Tuesday, April 1, 2008

Fools and Circuses

I had a dream right before I woke up (and told it before breakfast) that a former college student we were very fond of, Jeremiah Budzik, and a friend from graduate school, Kiki Theodoropolis, were coming to our local campus to star in a production of Murder on the Orient Express. The interesting thing about the dream is that I'd aged these people, who we haven't seen in years (including making Jeremiah, who was at least 22 years old the last time I saw him, considerably taller). It occurred to me that my brain had played an April Fool's joke on myself. So immediately I climbed out of bed and went to the kids' rooms to tell them it had snowed and there was no school. This worked for the two seconds before I started grinning.

A good book for April Fool's Day is World War Z, by Max Brooks. It tells about the battle against the zombie threat (a virus, evidently, spread by bites) with (I've lifted this summary from Amazon): "a series of first-person accounts 'as told to the author' by various characters around the world. A Chinese doctor encounters one of the earliest zombie cases at a time when the Chinese government is ruthlessly suppressing any information about the outbreak that will soon spread across the globe. The tale then follows the outbreak via testimony of smugglers, intelligence officials, military personnel and many others who struggle to defeat the zombie menace. Despite its implausible premise and choppy delivery, the novel is surprisingly hard to put down. The subtle, and not so subtle, jabs at various contemporary politicians and policies are an added bonus."

And now for something completely different... I want to talk about two books with circuses in them, because one of them is due back at the library today. The first is Water for Elephants, a book I haven't actually read but have listened to several times as an audiobook. It's a wonderful story, and the passages told from the point of view of the old man make it possible to imagine what few people can manage to imagine: they make a young person feel what it is to be old. In addition, of course, the author manages to make an elephant a character in the story.

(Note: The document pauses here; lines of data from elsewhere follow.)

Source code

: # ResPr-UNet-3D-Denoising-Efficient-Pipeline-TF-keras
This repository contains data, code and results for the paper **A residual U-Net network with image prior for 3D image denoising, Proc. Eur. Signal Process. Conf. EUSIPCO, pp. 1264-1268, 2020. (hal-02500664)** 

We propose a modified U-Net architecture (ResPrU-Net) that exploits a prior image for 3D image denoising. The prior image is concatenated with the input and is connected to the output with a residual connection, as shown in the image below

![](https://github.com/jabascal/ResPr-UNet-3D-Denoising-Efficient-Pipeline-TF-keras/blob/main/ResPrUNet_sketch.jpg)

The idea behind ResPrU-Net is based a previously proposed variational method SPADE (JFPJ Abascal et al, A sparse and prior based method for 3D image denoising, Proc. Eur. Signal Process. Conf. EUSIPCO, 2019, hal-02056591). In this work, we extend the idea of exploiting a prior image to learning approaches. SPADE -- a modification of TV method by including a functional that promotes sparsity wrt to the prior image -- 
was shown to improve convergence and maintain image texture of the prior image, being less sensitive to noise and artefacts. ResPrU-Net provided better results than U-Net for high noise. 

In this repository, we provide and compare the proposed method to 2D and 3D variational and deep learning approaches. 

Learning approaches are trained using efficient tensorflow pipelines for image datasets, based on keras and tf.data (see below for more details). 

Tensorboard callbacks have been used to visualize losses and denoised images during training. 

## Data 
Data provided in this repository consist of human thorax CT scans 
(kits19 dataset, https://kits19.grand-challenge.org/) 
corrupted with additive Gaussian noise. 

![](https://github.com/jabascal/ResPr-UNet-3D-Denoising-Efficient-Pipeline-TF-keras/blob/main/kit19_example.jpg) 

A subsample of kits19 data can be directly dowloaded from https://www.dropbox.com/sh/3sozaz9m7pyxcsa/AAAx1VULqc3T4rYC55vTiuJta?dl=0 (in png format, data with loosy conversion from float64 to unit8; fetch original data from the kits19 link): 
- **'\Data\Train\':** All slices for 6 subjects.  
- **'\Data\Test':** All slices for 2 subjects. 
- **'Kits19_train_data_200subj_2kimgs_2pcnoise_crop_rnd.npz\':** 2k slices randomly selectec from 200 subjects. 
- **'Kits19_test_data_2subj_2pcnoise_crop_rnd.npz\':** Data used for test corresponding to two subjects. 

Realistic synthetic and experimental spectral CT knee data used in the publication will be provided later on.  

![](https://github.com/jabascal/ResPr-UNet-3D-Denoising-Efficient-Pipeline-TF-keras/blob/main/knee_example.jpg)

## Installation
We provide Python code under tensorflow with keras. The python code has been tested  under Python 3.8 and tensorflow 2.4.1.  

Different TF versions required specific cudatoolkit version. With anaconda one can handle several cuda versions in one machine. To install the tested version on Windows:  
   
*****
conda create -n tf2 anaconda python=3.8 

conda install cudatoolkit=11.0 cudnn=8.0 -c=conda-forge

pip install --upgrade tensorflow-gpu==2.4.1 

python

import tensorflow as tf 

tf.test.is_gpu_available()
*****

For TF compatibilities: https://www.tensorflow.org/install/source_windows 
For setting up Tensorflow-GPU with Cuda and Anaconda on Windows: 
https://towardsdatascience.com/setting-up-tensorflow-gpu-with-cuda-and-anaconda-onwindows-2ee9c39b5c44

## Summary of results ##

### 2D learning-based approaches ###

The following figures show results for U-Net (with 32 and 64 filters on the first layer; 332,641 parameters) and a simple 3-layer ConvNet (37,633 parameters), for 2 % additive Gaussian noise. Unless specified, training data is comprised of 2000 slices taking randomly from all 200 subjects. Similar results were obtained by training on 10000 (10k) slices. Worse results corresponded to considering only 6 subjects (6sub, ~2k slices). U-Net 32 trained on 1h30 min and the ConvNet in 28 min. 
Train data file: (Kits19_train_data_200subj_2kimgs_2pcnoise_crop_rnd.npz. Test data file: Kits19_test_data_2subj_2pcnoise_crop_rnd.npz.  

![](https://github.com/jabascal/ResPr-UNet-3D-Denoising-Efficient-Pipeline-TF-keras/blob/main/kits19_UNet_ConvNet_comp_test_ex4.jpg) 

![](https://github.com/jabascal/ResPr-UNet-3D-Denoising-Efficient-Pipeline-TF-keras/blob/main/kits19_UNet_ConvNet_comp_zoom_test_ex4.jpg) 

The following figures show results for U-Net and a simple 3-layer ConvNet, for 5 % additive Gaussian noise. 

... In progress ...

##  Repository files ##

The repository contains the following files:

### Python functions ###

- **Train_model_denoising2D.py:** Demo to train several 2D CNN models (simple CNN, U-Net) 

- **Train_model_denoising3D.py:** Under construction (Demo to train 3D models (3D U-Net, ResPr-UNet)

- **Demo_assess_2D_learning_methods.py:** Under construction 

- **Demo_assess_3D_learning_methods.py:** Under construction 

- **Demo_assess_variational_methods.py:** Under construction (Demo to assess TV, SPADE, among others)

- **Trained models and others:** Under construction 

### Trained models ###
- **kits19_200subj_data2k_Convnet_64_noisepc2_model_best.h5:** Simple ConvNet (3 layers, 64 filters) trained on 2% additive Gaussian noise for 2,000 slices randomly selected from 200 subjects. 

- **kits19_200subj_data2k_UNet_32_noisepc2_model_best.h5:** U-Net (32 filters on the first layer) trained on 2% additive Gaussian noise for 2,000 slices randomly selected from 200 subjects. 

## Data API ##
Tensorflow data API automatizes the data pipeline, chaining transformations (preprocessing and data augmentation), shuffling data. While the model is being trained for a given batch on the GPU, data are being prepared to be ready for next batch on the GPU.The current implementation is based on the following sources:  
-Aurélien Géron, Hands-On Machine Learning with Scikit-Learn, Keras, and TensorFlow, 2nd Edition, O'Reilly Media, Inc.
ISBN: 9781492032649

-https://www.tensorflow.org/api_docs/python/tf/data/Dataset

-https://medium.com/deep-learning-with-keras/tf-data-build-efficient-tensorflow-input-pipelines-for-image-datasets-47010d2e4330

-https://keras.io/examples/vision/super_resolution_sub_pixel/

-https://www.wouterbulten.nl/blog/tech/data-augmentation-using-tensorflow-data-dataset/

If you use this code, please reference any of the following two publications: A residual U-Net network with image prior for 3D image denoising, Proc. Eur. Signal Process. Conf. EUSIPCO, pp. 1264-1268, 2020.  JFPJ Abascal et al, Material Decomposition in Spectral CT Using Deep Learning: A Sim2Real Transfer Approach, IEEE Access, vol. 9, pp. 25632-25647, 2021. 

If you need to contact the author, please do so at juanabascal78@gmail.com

The book that is due today is Peter Hoeg's new novel The Quiet Girl (he's the guy who wrote Smilla's Sense of Snow). This is one of the oddest books I've read in a long time, and I'm not sure that I recommend it. It has some of the most wonderful, memorable passages I've ever read, though. I was completely captivated by observations like: "children woke up at six-thirty in the morning and shifted directly into fourth gear. Fourteen hours later they rushed straight into sleep at more than a hundred miles an hour without decelerating." I also like the following passage, which does more to explain AA to me than anything else ever has:

"To whom shall I pray?" he asked. "Who says there's someone out there? Who says the universe isn't just one big hurdy-gurdy?"
"Maybe it's not necessary to pray to anyone. The early desert mothers said that God is without form, color, or content. Perhaps prayer isn't a matter of praying to anyone. Perhaps it's an active way of giving up. Maybe that's precisely what you need: to give up, without going under."

The main character of The Quiet Girl is a clown who plays the violin in the Cirque de Soleil. His observations often center on music, like this one: "There are many people who believe they have bought a ticket to Gilbert and Sullivan in this life. And only when it's almost too late do they discover that existence is a piece of doomsday music by Schnittke instead." He also muses on the meaning of the circus itself: "The circus is a piece of the Middle Ages that has survived on the fringes of the modern world. Artists are outdated, like foxes that have adapted themselves to the city and garbage cans. But not simply as lonely wanderers, also as a brotherhood, a brotherhood of half-wild animals. Outside the system of grants and awards. Outside ARTE cultural subsidies. Outside Customs and Tax Administration control. With very few rules, one of which is: You always support one another in life's hide-and-seek with the public authorities."

One of the reasons this novel is so odd is that it tries to do so much, and I think that's why it's successful for me only in passages:

"Even with children one is often alone," she said. "Even in a family. Children change very quickly. There's no stability. One is constantly reminded that in a little while they will be gone. I've been away for a month this time. When I come home in three weeks, they will have changed; it will be as though I'm seeing them for the first time. As if they are strangers. In everyday life too. Perhaps it's true that love is eternal. But its appearance changes all the time."

On April Fool's day, let's be open to the truth in laughter. (But let's not pick it apart, like the book I saw on the comedy books table at Barnes and Noble this weekend, entitled Plato and a Platypus Walk Into a Bar: Understanding Philosophy through Jokes.)

2 comments:

lemming said...

Last I heard, tadpole was working in England, but that was many aeons ago.

I first encountered An Equal Music as a truly brilliantly done book on tape. I've read it since, but it's just not teh same... I NEED that wonderful narration and the glorious music interspersed.

Jeanne said...

In fact, Jeremiah is the Director of Digital Marketing for Tri-Direct in Reading, UK. (From Reading, PA to Reading, UK.) There's a picture at http://www.tri-direct.co.uk/home.aspx

I'll look for the audiobook of An Equal Music. Someday I should talk about the difference between the audio and print experience!